Exercise directions: For this exercise, write out the full listing that follows exactly and skip its pictures.

Data shown:
::::::

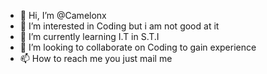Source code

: - 👋 Hi, I’m @Camelonx
- 👀 I’m interested in Coding but i am not good at it
- 🌱 I’m currently learning I.T in S.T.I
- 💞️ I’m looking to collaborate on Coding to gain experience
- 📫 How to reach me you just mail me

<!---
Camelonx/Camelonx is a ✨ special ✨ repository because its `README.md` (this file) appears on your GitHub profile.
You can click the Preview link to take a look at your changes.
--->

::::::

Problem solution:
Source code

: - 👋 Hi, I’m @Camelonx
- 👀 I’m interested in Coding but i am not good at it
- 🌱 I’m currently learning I.T in S.T.I
- 💞️ I’m looking to collaborate on Coding to gain experience
- 📫 How to reach me you just mail me

<!---
Camelonx/Camelonx is a ✨ special ✨ repository because its `README.md` (this file) appears on your GitHub profile.
You can click the Preview link to take a look at your changes.
--->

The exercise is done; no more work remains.